Cadbury paid no UK corporation tax despite making a £96.5 million profit
An investigation by the Sunday Times found Mondelez is wiping out Cadbury's bills using interest payments on unsecured debt, which can be offset as a loss against gains made elsewhere. The debt is listed as a bond on the Channel Islands' stock exchange and is part of the Mondelez group.
The tax efficient structure is perfectly legal but controversial, as it means Mondelez is shifting its profits outside of the UK to get around tax.
Plenty of other companies, many of them US-based, have caught heat for their tax set ups in the UK over recent years, including Starbucks, Uber, Amazon, and Google.

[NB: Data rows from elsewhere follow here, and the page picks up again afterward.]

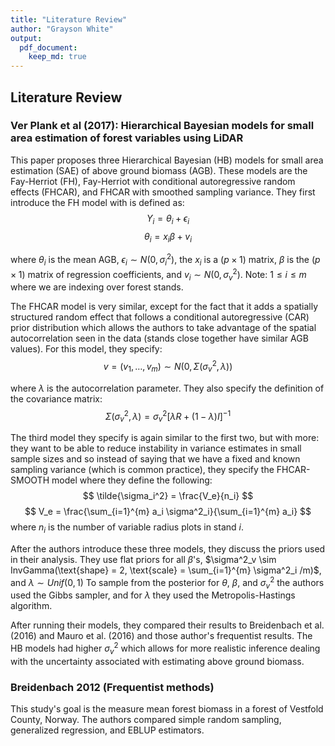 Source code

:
 ```yaml
---
title: "Literature Review"
author: "Grayson White"
output:
  pdf_document:
    keep_md: true
---
```




## Literature Review

### Ver Plank et al (2017): Hierarchical Bayesian models for small area estimation of forest variables using LiDAR

This paper proposes three Hierarchical Bayesian (HB) models for small area estimation (SAE) of above ground biomass (AGB). These models are the Fay-Herriot (FH), Fay-Herriot with conditional autoregressive random effects (FHCAR), and FHCAR with smoothed sampling variance. They first introduce the FH model with is defined as: 
$$
Y_i = \theta_i + \epsilon_i 
$$
$$
\theta_i = x_i \beta + v_i
$$

where $\theta_i$ is the mean AGB, $\epsilon_i \sim N(0,\sigma^2_i)$, the $x_i$ is a $(p \times 1)$ matrix, $\beta$ is the $(p\times 1)$ matrix of regression coefficients, and $v_i \sim N(0, \sigma^2_v)$. Note: $1\leq i \leq m$ where we are indexing over forest stands. 

The FHCAR model is very similar, except for the fact that it adds a spatially structured random effect
that follows a conditional autoregressive (CAR) prior distribution which allows the authors to take advantage of the spatial autocorrelation seen in the data (stands close together have similar AGB values). For this model, they specify:
$$
v = (v_1, \dots, v_m) \sim N(0, \Sigma (\sigma^2_v, \lambda))
$$

where $\lambda$ is the autocorrelation parameter. They also specify the definition of the covariance matrix:
$$
\Sigma (\sigma^2_v, \lambda) = \sigma^2_v[\lambda R + (1-\lambda)I]^{-1}
$$

The third model they specify is again similar to the first two, but with more: they want to be able to reduce instability in variance estimates in small sample sizes and so instead of saying that we have a fixed and known sampling variance (which is common practice), they specify the FHCAR-SMOOTH model where they define the following: 
$$
\tilde{\sigma_i^2} = \frac{V_e}{n_i}
$$
$$
V_e = \frac{\sum_{i=1}^{m} a_i \sigma^2_i}{\sum_{i=1}^{m} a_i}
$$
where $n_i$ is the number of variable radius plots in stand $i$. 

After the authors introduce these three models, they discuss the priors used in their analysis. They use flat priors for all $\beta$'s, $\sigma^2_v \sim InvGamma(\text{shape} = 2, \text{scale} = \sum_{i=1}^{m} \sigma^2_i /m)$, and $\lambda \sim Unif(0,1)$ To sample from the posterior for $\theta$, $\beta$, and $\sigma^2_v$ the authors used the Gibbs sampler, and for $\lambda$ they used the Metropolis-Hastings algorithm.

After running their models, they compared their results to Breidenbach et al. (2016) and Mauro et al. (2016) and those author's frequentist results. The HB models had higher $\sigma^2_v$ which allows for more realistic inference dealing with the uncertainty associated with estimating above ground biomass. 


### Breidenbach 2012 (Frequentist methods)

This study's goal is the measure mean forest biomass in a forest of Vestfold County, Norway. The authors compared simple random sampling, generalized regression, and EBLUP estimators. 
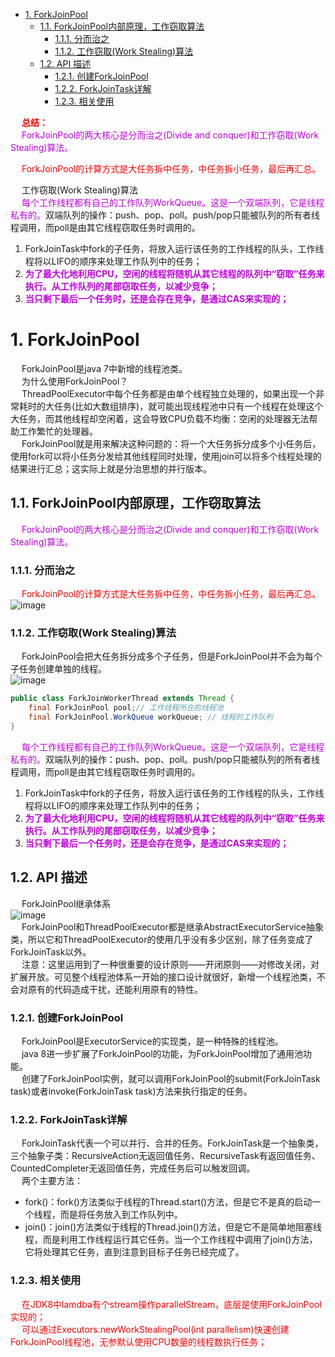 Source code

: 

<!-- TOC -->

- [1. ForkJoinPool](#1-forkjoinpool)
    - [1.1. ForkJoinPool内部原理，工作窃取算法](#11-forkjoinpool内部原理工作窃取算法)
        - [1.1.1. 分而治之](#111-分而治之)
        - [1.1.2. 工作窃取(Work Stealing)算法](#112-工作窃取work-stealing算法)
    - [1.2. API 描述](#12-api-描述)
        - [1.2.1. 创建ForkJoinPool](#121-创建forkjoinpool)
        - [1.2.2. ForkJoinTask详解](#122-forkjointask详解)
        - [1.2.3. 相关使用](#123-相关使用)

<!-- /TOC -->

&emsp; **<font color = "red">总结：</font>**  
&emsp; <font color = "clime">ForkJoinPool的两大核心是分而治之(Divide and conquer)和工作窃取(Work Stealing)算法。</font>  

&emsp; <font color = "red">ForkJoinPool的计算方式是大任务拆中任务，中任务拆小任务，最后再汇总。</font>  

&emsp; 工作窃取(Work Stealing)算法  
&emsp; <font color = "clime">每个工作线程都有自己的工作队列WorkQueue。这是一个双端队列，它是线程私有的。</font>双端队列的操作：push、pop、poll。push/pop只能被队列的所有者线程调用，而poll是由其它线程窃取任务时调用的。  
1. ForkJoinTask中fork的子任务，将放入运行该任务的工作线程的队头，工作线程将以LIFO的顺序来处理工作队列中的任务；  
2. **<font color = "clime">为了最大化地利用CPU，空闲的线程将随机从其它线程的队列中“窃取”任务来执行。从工作队列的尾部窃取任务，以减少竞争；</font>**  
3. **<font color = "clime">当只剩下最后一个任务时，还是会存在竞争，是通过CAS来实现的；</font>**    


# 1. ForkJoinPool  
<!-- 
http://ifeve.com/talk-concurrency-forkjoin/
-->
&emsp; ForkJoinPool是java 7中新增的线程池类。  
&emsp; 为什么使用ForkJoinPool？  
&emsp; ThreadPoolExecutor中每个任务都是由单个线程独立处理的，如果出现一个非常耗时的大任务(比如大数组排序)，就可能出现线程池中只有一个线程在处理这个大任务，而其他线程却空闲着，这会导致CPU负载不均衡：空闲的处理器无法帮助工作繁忙的处理器。  
&emsp; ForkJoinPool就是用来解决这种问题的：将一个大任务拆分成多个小任务后，使用fork可以将小任务分发给其他线程同时处理，使用join可以将多个线程处理的结果进行汇总；这实际上就是分治思想的并行版本。  

## 1.1. ForkJoinPool内部原理，工作窃取算法
&emsp; <font color = "clime">ForkJoinPool的两大核心是分而治之(Divide and conquer)和工作窃取(Work Stealing)算法。</font>  

### 1.1.1. 分而治之  
&emsp; <font color = "red">ForkJoinPool的计算方式是大任务拆中任务，中任务拆小任务，最后再汇总。</font>  
![image](https://gitee.com/wt1814/pic-host/raw/master/images/java/concurrent/threadPool-12.png)   

### 1.1.2. 工作窃取(Work Stealing)算法  
&emsp; ForkJoinPool会把大任务拆分成多个子任务，但是ForkJoinPool并不会为每个子任务创建单独的线程。  
![image](https://gitee.com/wt1814/pic-host/raw/master/images/java/concurrent/threadPool-13.png)   

```java
public class ForkJoinWorkerThread extends Thread {
    final ForkJoinPool pool;// 工作线程所在的线程池
    final ForkJoinPool.WorkQueue workQueue; // 线程的工作队列
}
```
&emsp; <font color = "clime">每个工作线程都有自己的工作队列WorkQueue。这是一个双端队列，它是线程私有的。</font>双端队列的操作：push、pop、poll。push/pop只能被队列的所有者线程调用，而poll是由其它线程窃取任务时调用的。  
1. ForkJoinTask中fork的子任务，将放入运行该任务的工作线程的队头，工作线程将以LIFO的顺序来处理工作队列中的任务；  
2. **<font color = "clime">为了最大化地利用CPU，空闲的线程将随机从其它线程的队列中“窃取”任务来执行。从工作队列的尾部窃取任务，以减少竞争；</font>**  
3. **<font color = "clime">当只剩下最后一个任务时，还是会存在竞争，是通过CAS来实现的；</font>**    

## 1.2. API 描述
&emsp; ForkJoinPool继承体系  
![image](https://gitee.com/wt1814/pic-host/raw/master/images/java/concurrent/threadPool-6.png)  
&emsp; ForkJoinPool和ThreadPoolExecutor都是继承AbstractExecutorService抽象类，所以它和ThreadPoolExecutor的使用几乎没有多少区别，除了任务变成了ForkJoinTask以外。   
&emsp; 注意：这里运用到了一种很重要的设计原则——开闭原则——对修改关闭，对扩展开放。可见整个线程池体系一开始的接口设计就很好，新增一个线程池类，不会对原有的代码造成干扰，还能利用原有的特性。  

### 1.2.1. 创建ForkJoinPool
&emsp; ForkJoinPool是ExecutorService的实现类，是一种特殊的线程池。  
&emsp; java 8进一步扩展了ForkJoinPool的功能，为ForkJoinPool增加了通用池功能。  
&emsp; 创建了ForkJoinPool实例，就可以调用ForkJoinPool的submit(ForkJoinTask task)或者invoke(ForkJoinTask task)方法来执行指定的任务。   

### 1.2.2. ForkJoinTask详解
&emsp; ForkJoinTask代表一个可以并行、合并的任务。ForkJoinTask是一个抽象类，三个抽象子类：RecursiveAction无返回值任务、RecursiveTask有返回值任务、CountedCompleter无返回值任务，完成任务后可以触发回调。  
&emsp; 两个主要方法：  

* fork()：fork()方法类似于线程的Thread.start()方法，但是它不是真的启动一个线程，而是将任务放入到工作队列中。  
* join()：join()方法类似于线程的Thread.join()方法，但是它不是简单地阻塞线程，而是利用工作线程运行其它任务。当一个工作线程中调用了join()方法，它将处理其它任务，直到注意到目标子任务已经完成了。  


### 1.2.3. 相关使用  
&emsp; <font color = "red">在JDK8中lamdba有个stream操作parallelStream，底层是使用ForkJoinPool实现的；</font>  
&emsp; <font color = "red">可以通过Executors.newWorkStealingPool(int parallelism)快速创建ForkJoinPool线程池，无参默认使用CPU数量的线程数执行任务；</font>  

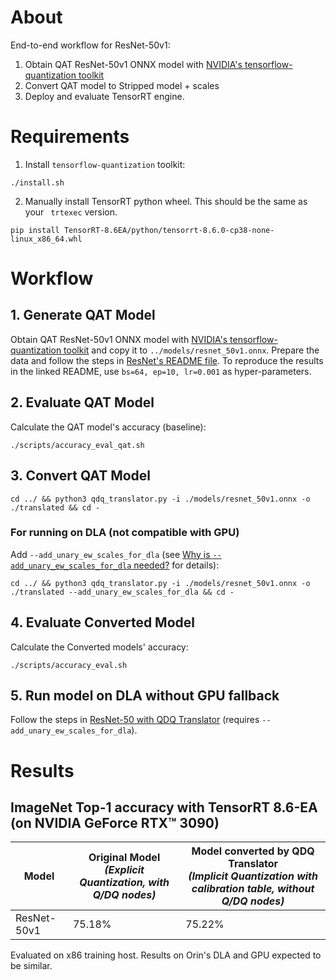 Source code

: # About
End-to-end workflow for ResNet-50v1:
1. Obtain QAT ResNet-50v1 ONNX model with [NVIDIA's tensorflow-quantization toolkit](https://github.com/NVIDIA/TensorRT/tree/main/tools/tensorflow-quantization)
2. Convert QAT model to Stripped model + scales
3. Deploy and evaluate TensorRT engine. 

# Requirements
1. Install `tensorflow-quantization` toolkit:
```
./install.sh
```

2. Manually install TensorRT python wheel. This should be the same as your ` trtexec` version.
```
pip install TensorRT-8.6EA/python/tensorrt-8.6.0-cp38-none-linux_x86_64.whl 
```

# Workflow

## 1. Generate QAT Model
Obtain QAT ResNet-50v1 ONNX model with [NVIDIA's tensorflow-quantization toolkit](https://github.com/NVIDIA/TensorRT/tree/main/tools/tensorflow-quantization) and copy it to `../models/resnet_50v1.onnx`.
 Prepare the data and follow the steps in [ResNet's README file](https://github.com/NVIDIA/TensorRT/tree/main/tools/tensorflow-quantization/examples/resnet#requirements).
 To reproduce the results in the linked README, use `bs=64, ep=10, lr=0.001` as hyper-parameters.

## 2. Evaluate QAT Model
Calculate the QAT model's accuracy (baseline):
```
./scripts/accuracy_eval_qat.sh
```

## 3. Convert QAT Model
```
cd ../ && python3 qdq_translator.py -i ./models/resnet_50v1.onnx -o ./translated && cd -
```

### For running on DLA (not compatible with GPU)
 Add `--add_unary_ew_scales_for_dla` (see [Why is `--add_unary_ew_scales_for_dla` needed?](../README.md#why-is---add_unary_ew_scales_for_dla-needed) for details):
```
cd ../ && python3 qdq_translator.py -i ./models/resnet_50v1.onnx -o ./translated --add_unary_ew_scales_for_dla && cd -
```

## 4. Evaluate Converted Model 
Calculate the Converted models' accuracy:
```
./scripts/accuracy_eval.sh
```

## 5. Run model on DLA without GPU fallback
Follow the steps in [ResNet-50 with QDQ Translator](../../../scripts/prepare_models/README.md#resnet-50-with-qdq-translator) (requires `--add_unary_ew_scales_for_dla`).

# Results
## ImageNet Top-1 accuracy with TensorRT 8.6-EA (on NVIDIA GeForce RTX™ 3090)

| Model                                  | Original Model<br>*(Explicit Quantization, with Q/DQ nodes)* | Model converted by QDQ Translator<br>*(Implicit Quantization with calibration table, without Q/DQ nodes)* |
|----------------------------------------|---------------------------------|----------------------------------|
| ResNet-50v1 | 75.18%                           | 75.22%                            |

Evaluated on x86 training host. Results on Orin's DLA and GPU expected to be similar.
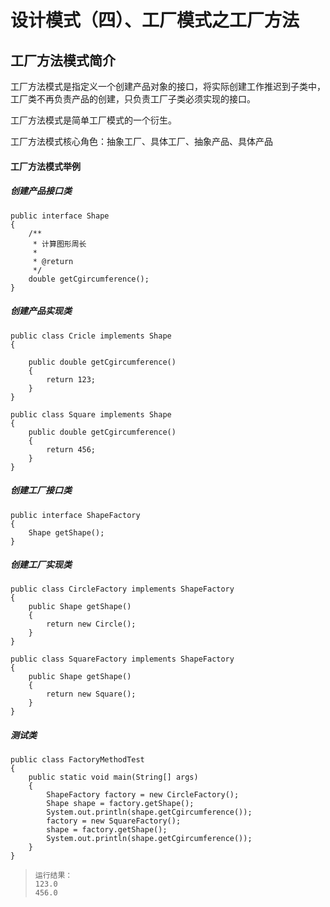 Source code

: # 设计模式（四）、工厂模式之工厂方法

## 工厂方法模式简介
工厂方法模式是指定义一个创建产品对象的接口，将实际创建工作推迟到子类中，工厂类不再负责产品的创建，只负责工厂子类必须实现的接口。

工厂方法模式是简单工厂模式的一个衍生。

工厂方法模式核心角色：抽象工厂、具体工厂、抽象产品、具体产品

#### 工厂方法模式举例  

##### 创建产品接口类
```
public interface Shape
{
    /**
     * 计算图形周长
     * 
     * @return
     */
    double getCgircumference();
}
```

##### 创建产品实现类
```
public class Cricle implements Shape
{
    
    public double getCgircumference()
    {
        return 123;
    }
}
```
```
public class Square implements Shape
{
    public double getCgircumference()
    {
        return 456;
    }
}
```

##### 创建工厂接口类
```
public interface ShapeFactory
{
    Shape getShape();
}
```

##### 创建工厂实现类
```
public class CircleFactory implements ShapeFactory
{
    public Shape getShape()
    {
        return new Circle();
    }
}
```
```
public class SquareFactory implements ShapeFactory
{
    public Shape getShape()
    {
        return new Square();
    }
}
```

##### 测试类
```
public class FactoryMethodTest
{
    public static void main(String[] args)
    {
        ShapeFactory factory = new CircleFactory();
        Shape shape = factory.getShape();
        System.out.println(shape.getCgircumference());
        factory = new SquareFactory();
        shape = factory.getShape();
        System.out.println(shape.getCgircumference());
    }
}
```

>     运行结果：
>     123.0
>     456.0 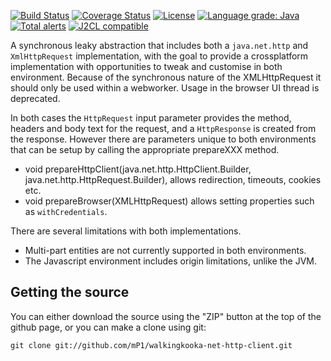 [![Build Status](https://travis-ci.com/mP1/walkingkooka-net-http-client.svg?branch=master)](https://travis-ci.com/mP1/walkingkooka-net-http-client.svg?branch=master)
[![Coverage Status](https://coveralls.io/repos/github/mP1/walkingkooka-net-http-client/badge.svg?branch=master)](https://coveralls.io/github/mP1/walkingkooka-net-http-client?branch=master)
[![License](https://img.shields.io/badge/License-Apache%202.0-blue.svg)](https://opensource.org/licenses/Apache-2.0)
[![Language grade: Java](https://img.shields.io/lgtm/grade/java/g/mP1/walkingkooka-net-http-client.svg?logo=lgtm&logoWidth=18)](https://lgtm.com/projects/g/mP1/walkingkooka-net-http-client/context:java)
[![Total alerts](https://img.shields.io/lgtm/alerts/g/mP1/walkingkooka-net-http-client.svg?logo=lgtm&logoWidth=18)](https://lgtm.com/projects/g/mP1/walkingkooka-net-http-client/alerts/)
[![J2CL compatible](https://img.shields.io/badge/J2CL-compatible-brightgreen.svg)](https://github.com/mP1/j2cl-central)



A synchronous leaky abstraction that includes both a `java.net.http` and `XmlHttpRequest` implementation, with the goal
to provide a crossplatform implementation with opportunities to tweak and customise in both environment. Because of the
synchronous nature of the XMLHttpRequest it should only be used within a webworker. Usage in the browser UI thread is
deprecated.


In both cases the `HttpRequest` input parameter provides the method, headers and body text for the request, and a `HttpResponse`
is created from the response. However there are parameters unique to both environments that can be setup by calling the
appropriate prepareXXX method.

- void prepareHttpClient(java.net.http.HttpClient.Builder, java.net.http.HttpRequest.Builder), allows redirection, timeouts, cookies etc. 
- void prepareBrowser(XMLHttpRequest) allows setting properties such as `withCredentials`.

There are several limitations with both implementations.

- Multi-part entities are not currently supported in both environments.
- The Javascript environment includes origin limitations, unlike the JVM. 



## Getting the source

You can either download the source using the "ZIP" button at the top
of the github page, or you can make a clone using git:

```
git clone git://github.com/mP1/walkingkooka-net-http-client.git
```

MP Margaret Hodge, chairwoman of the House of Commons all-party group on responsible tax, slammed Mondelez for its set up.
She told the Sunday Times: "Multinationals like this are deliberately exporting their profits with artificial company structures to avoid tax. The founders of Cadbury who set it up as an ethical company will be turning in their graves."
Cadbury's founding family were social reformers who built a village near its factory in Birmingham to "alleviate the evils of modern more cramped living conditions."
Cadbury's making top selling chocolate bars such as Dairy Milk, Bournville, Time Out, Wispa, Twirl, Flake, and Crunchie.
Mondelez, which was spun out of Kraft Food in 2012, bought Cadbury for £11.5 billion ($17.3 billion) in 2010. The deal was controversial at the time and has proved to be since, after Kraft went back on job cut promises made during negotiations on the deal.
The Guardian quotes a Mondelez spokesperson as saying:
In common with all global businesses, we pay corporation tax based on the laws of the countries in which we operate.
We comply with all applicable tax legislation in the UK, and on a global basis we pay hundreds of millions of dollars in corporate income tax annually. Since 2010 we are proud to have invested over £200 million into both UK-based manufacturing and R&D supporting our 4,500 employees in the UK.